Article I, Section 2, Clause 3 of the U.S. Constitution requires a census be taken every decade to ensure proper apportionment in the House of Representatives. The U.S. Census Bureau, overseen by the Commerce Department’s Economics and Statistics Administration, implements the census. Aside from just population, the census collects valuable data to develop nationwide statistics on economics, health and social issues, and to better allocate federal funding for local education programs, law enforcement, transportation projects, farm aid, and other federally financed activities and programs. The authority to determine the questions on the census is vested in the Secretary of Commerce under 13 U.S.C. §§ 3, 4, and 141(a).

The Justice Department believes including the citizenship question will help it better enforce Section 2 of the Voting Rights Act, which requires a tally of citizens of voting age to protect minorities against discrimination. Commerce Secretary Wilbur Ross assessed all legal, program, and policy considerations and decided to reinstate the question on citizenship on the short-form census questionnaire. The citizenship question was frequently included in past census forms, is still included in the “long-form” census that random households receive, and the DOJ does have a vested interested in receiving accurate and complete data to protect minority voting rights. Secretary Ross acknowledged the concerns that the citizenship question would negatively impact response rates for noncitizens, but noted that “neither the Census Bureau nor the concerned stakeholders could document that the response rate would in fact decline materially” and “there is no information available to determine the number of people who would in fact not respond due to a citizenship question being added, and no one has identified any mechanism for making such a determination.” Consequently, those concerns did not outweigh the interest of collecting accurate and complete data through existing and tried measures.

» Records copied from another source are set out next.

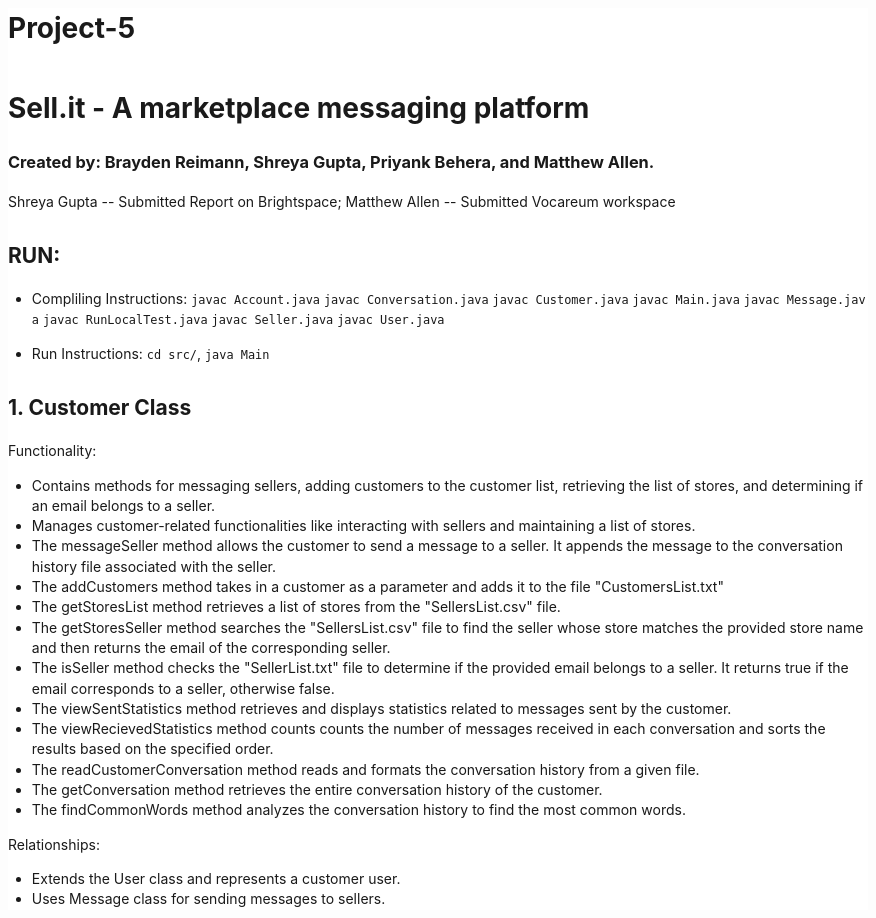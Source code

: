 # Project-5
# Sell.it - A marketplace messaging platform

### Created by: Brayden Reimann, Shreya Gupta, Priyank Behera, and Matthew Allen.

Shreya Gupta -- Submitted Report on Brightspace;
Matthew Allen -- Submitted Vocareum workspace

## RUN:
- Compliling Instructions: `javac Account.java`
                          `javac Conversation.java`
                          `javac Customer.java`
                            `javac Main.java`
                           `javac Message.java`
                            `javac RunLocalTest.java`
                            `javac Seller.java`
                            `javac User.java`
  
- Run Instructions: `cd src/`, `java Main`

## 1. Customer Class

Functionality:
- Contains methods for messaging sellers, adding customers to the customer list, retrieving the list of stores, and determining if an email belongs to a seller.
- Manages customer-related functionalities like interacting with sellers and maintaining a list of stores.
- The messageSeller method allows the customer to send a message to a seller. It appends the message to the conversation history file associated with the seller.
- The addCustomers method takes in a customer as a parameter and adds it to the file "CustomersList.txt"
- The getStoresList method retrieves a list of stores from the "SellersList.csv" file.
- The getStoresSeller method searches the "SellersList.csv" file to find the seller whose store matches the provided store name and then returns the email of the corresponding seller.
- The isSeller method checks the "SellerList.txt" file to determine if the provided email belongs to a seller. It returns true if the email corresponds to a seller, otherwise false.
- The viewSentStatistics method retrieves and displays statistics related to messages sent by the customer.
- The viewRecievedStatistics method counts counts the number of messages received in each conversation and sorts the results based on the specified order.
- The readCustomerConversation method reads and formats the conversation history from a given file.
- The getConversation method retrieves the entire conversation history of the customer.
- The findCommonWords method analyzes the conversation history to find the most common words.


Relationships:
- Extends the User class and represents a customer user.
- Uses Message class for sending messages to sellers.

However, Secretary Ross did mention that he believes the best approach going forward would be to use a combination of administrative records and the census to obtain citizenship data. (Previously, as much as up to 30 percent of responses to the citizenship question on the long-form census have been shown to be inaccurate.)

The State of California responded by filing a lawsuit in the federal district court, charging that the move violates the Constitution by interfering with the obligation to conduct a full count of the U.S. population, the “actual Enumeration” as stated in the Constitution and case law, which has held that apportionment must be “based on total population,” regardless of citizenship. The state has the largest immigrant population in the country and is concerned about losing both seats in Congress and federal funding. The National Democratic Redistricting Committee (NDRC), headed by former U.S. Attorney General Eric Holder, also filed suit against the Census Bureau in a federal court in Maryland, arguing that its last-minute decision to add a citizenship status question on the 2020 Census is unconstitutional and a violation of the Administrative Procedure Act . While both complaints were filed in friendly venues, the legal necessity of “standing” is not a forgone conclusion and may ultimately doom both lawsuits.

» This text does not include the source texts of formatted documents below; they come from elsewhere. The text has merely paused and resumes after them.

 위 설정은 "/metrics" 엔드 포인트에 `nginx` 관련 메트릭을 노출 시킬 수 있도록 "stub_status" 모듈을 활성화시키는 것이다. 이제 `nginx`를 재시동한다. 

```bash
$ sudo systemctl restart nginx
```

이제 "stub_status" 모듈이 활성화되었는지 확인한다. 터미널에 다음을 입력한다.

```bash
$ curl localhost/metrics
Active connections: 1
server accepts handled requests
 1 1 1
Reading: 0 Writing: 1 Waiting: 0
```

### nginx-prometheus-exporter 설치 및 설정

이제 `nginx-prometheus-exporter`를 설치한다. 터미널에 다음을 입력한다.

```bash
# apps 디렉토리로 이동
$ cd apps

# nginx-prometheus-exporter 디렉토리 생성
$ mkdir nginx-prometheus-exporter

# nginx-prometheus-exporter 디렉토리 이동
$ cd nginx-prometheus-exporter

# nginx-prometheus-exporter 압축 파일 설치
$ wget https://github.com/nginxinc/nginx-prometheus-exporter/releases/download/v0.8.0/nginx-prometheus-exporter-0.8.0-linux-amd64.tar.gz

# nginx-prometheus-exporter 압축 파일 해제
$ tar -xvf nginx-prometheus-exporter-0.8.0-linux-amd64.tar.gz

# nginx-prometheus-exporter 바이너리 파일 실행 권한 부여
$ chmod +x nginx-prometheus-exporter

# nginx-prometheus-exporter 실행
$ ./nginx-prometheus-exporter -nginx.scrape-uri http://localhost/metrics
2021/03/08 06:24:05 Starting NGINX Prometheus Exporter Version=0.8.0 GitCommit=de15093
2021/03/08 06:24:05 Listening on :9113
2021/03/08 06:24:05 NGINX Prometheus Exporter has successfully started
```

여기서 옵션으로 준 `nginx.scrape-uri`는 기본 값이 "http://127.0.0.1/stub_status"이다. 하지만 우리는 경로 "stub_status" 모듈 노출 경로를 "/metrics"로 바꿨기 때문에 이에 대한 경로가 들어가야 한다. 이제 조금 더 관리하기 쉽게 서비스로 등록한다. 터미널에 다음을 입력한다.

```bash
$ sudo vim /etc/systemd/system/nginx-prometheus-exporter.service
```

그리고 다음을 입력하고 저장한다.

In short, opponents charge the inclusion of a citizenship question is, according to California, “a partisan act aimed at advancing the Trump Administration’s anti-immigration political agenda, heedless of legal requirements.” However, both the California and NDRC complaints lean heavily on untested (and untestable) assumptions to support their position that the citizenship question would depress response rates, which is the same strategy that failed to establish standing in another lawsuit in the 1980s. Furthermore, the Census Bureau has already published reports that involve the question of citizenship and nationality, such as the January report saying nearly three-quarters of tech employees in Silicon Valley and half in San Francisco and the East Bay were foreign born. Still, the legal challenges to proper procedure under the APA and the Office of Management and Budget rules are much stronger because the Census Bureau did not have time to appropriately test and report on the potential effects of the citizenship question, and it may be those challenges that succeed.

DACA and Travel Ban Cases Wind Their Way Through the Courts

The DACA program remains intact through two federal district court rulings. The Justice Department attempted to expedite the case to the Supreme Court but was unsuccessful, so it could take another entire year for the matter to be resolved through the judicial system. The case determining the legitimacy of the travel ban is set for oral argument on April 25, with the final decision slated for late June.

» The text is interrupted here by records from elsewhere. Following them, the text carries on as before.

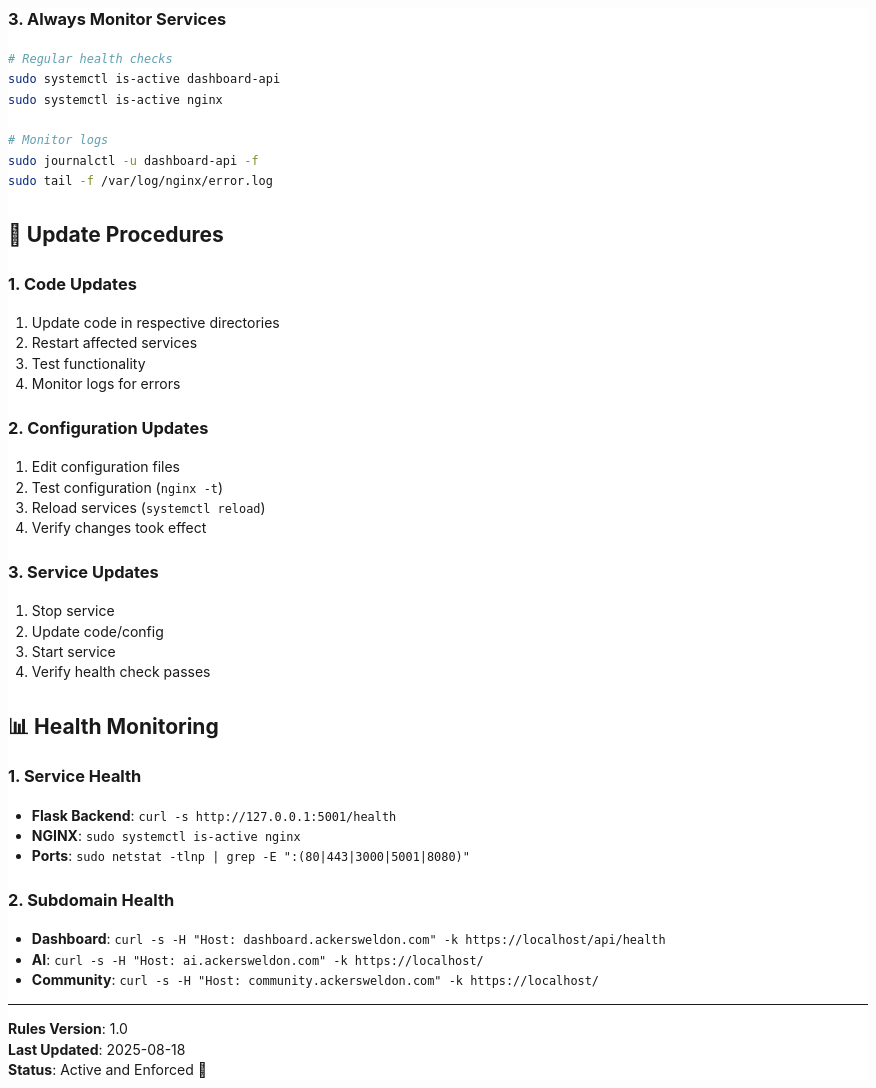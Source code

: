 ### **3. Always Monitor Services**
```bash
# Regular health checks
sudo systemctl is-active dashboard-api
sudo systemctl is-active nginx

# Monitor logs
sudo journalctl -u dashboard-api -f
sudo tail -f /var/log/nginx/error.log
```

## **🔄 Update Procedures**

### **1. Code Updates**
1. Update code in respective directories
2. Restart affected services
3. Test functionality
4. Monitor logs for errors

### **2. Configuration Updates**
1. Edit configuration files
2. Test configuration (`nginx -t`)
3. Reload services (`systemctl reload`)
4. Verify changes took effect

### **3. Service Updates**
1. Stop service
2. Update code/config
3. Start service
4. Verify health check passes

## **📊 Health Monitoring**

### **1. Service Health**
- **Flask Backend**: `curl -s http://127.0.0.1:5001/health`
- **NGINX**: `sudo systemctl is-active nginx`
- **Ports**: `sudo netstat -tlnp | grep -E ":(80|443|3000|5001|8080)"`

### **2. Subdomain Health**
- **Dashboard**: `curl -s -H "Host: dashboard.ackersweldon.com" -k https://localhost/api/health`
- **AI**: `curl -s -H "Host: ai.ackersweldon.com" -k https://localhost/`
- **Community**: `curl -s -H "Host: community.ackersweldon.com" -k https://localhost/`

---
**Rules Version**: 1.0  
**Last Updated**: 2025-08-18  
**Status**: Active and Enforced 🎯
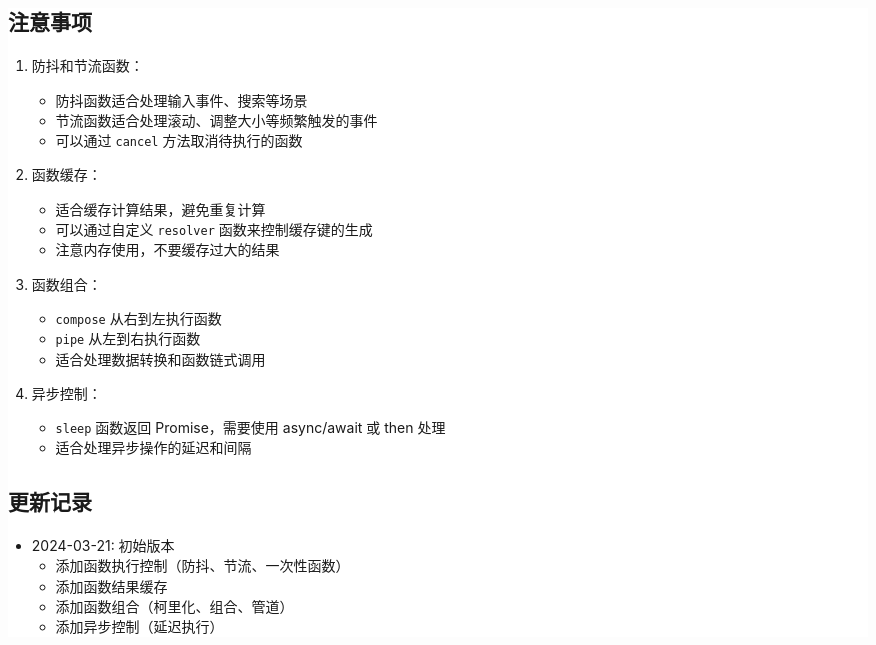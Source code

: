 ## 注意事项

1. 防抖和节流函数：
   - 防抖函数适合处理输入事件、搜索等场景
   - 节流函数适合处理滚动、调整大小等频繁触发的事件
   - 可以通过 `cancel` 方法取消待执行的函数

2. 函数缓存：
   - 适合缓存计算结果，避免重复计算
   - 可以通过自定义 `resolver` 函数来控制缓存键的生成
   - 注意内存使用，不要缓存过大的结果

3. 函数组合：
   - `compose` 从右到左执行函数
   - `pipe` 从左到右执行函数
   - 适合处理数据转换和函数链式调用

4. 异步控制：
   - `sleep` 函数返回 Promise，需要使用 async/await 或 then 处理
   - 适合处理异步操作的延迟和间隔

## 更新记录

- 2024-03-21: 初始版本
  - 添加函数执行控制（防抖、节流、一次性函数）
  - 添加函数结果缓存
  - 添加函数组合（柯里化、组合、管道）
  - 添加异步控制（延迟执行）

Independence of the Immigration Courts and Due Process Under Attack

The Trump Administration through the Department of Justice (DOJ) has, little by little, implemented a number of policies over the last year that have undermined the independence of the immigration courts and have weaken due process for foreign nationals. Some basics: The immigration courts play a key role in affording noncitizens an opportunity to present claims for relief and stay in the United States. These immigration courts are woefully backlogged with an ever-growing caseload of more than 650,000 cases, many of which take years to be decided.  It is against this backdrop, but with only the backlog in mind, that the Administration and DOJ has adopted changes. These changes – including steps to impose numerical quotas on immigration judges (IJs) and attempts to curtail procedural safeguards – fundamentally threaten the integrity of the immigration courts. Here is a summary of what is happening.

Referring Cases to the Attorney General

Over the past several months, Attorney General Jeff Sessions referred to himself for further review two immigration cases decided by the Board of Immigration Appeals (BIA), the appellate-level administrative court. These cases involve a judge’s authority to use docket management tools (including continuances and administrative closure) and to exercise discretion in asylum cases. Immigration judges have inherent powers – including the power to control their own dockets and to administratively close cases as a means of exercising such control – delegated to them by Congress and recognized by the Supreme Court and lower federal courts. While attorneys general from time to time have referred immigration cases to themselves, it is less common to refer a case involving judicial discretion. Referrals such as the current ones have a chilling effect on IJs and foreign nationals before them: judges are less likely to take actions favorable to immigrants for fear that their decisions will be second-guessed by the Attorney General (AG) and immigrants representing themselves without a lawyer are less likely to advocate vociferously and appeal if necessary for fear that their actions are futile. Such referrals signal that the AG intends to massively curtail judicial independence. 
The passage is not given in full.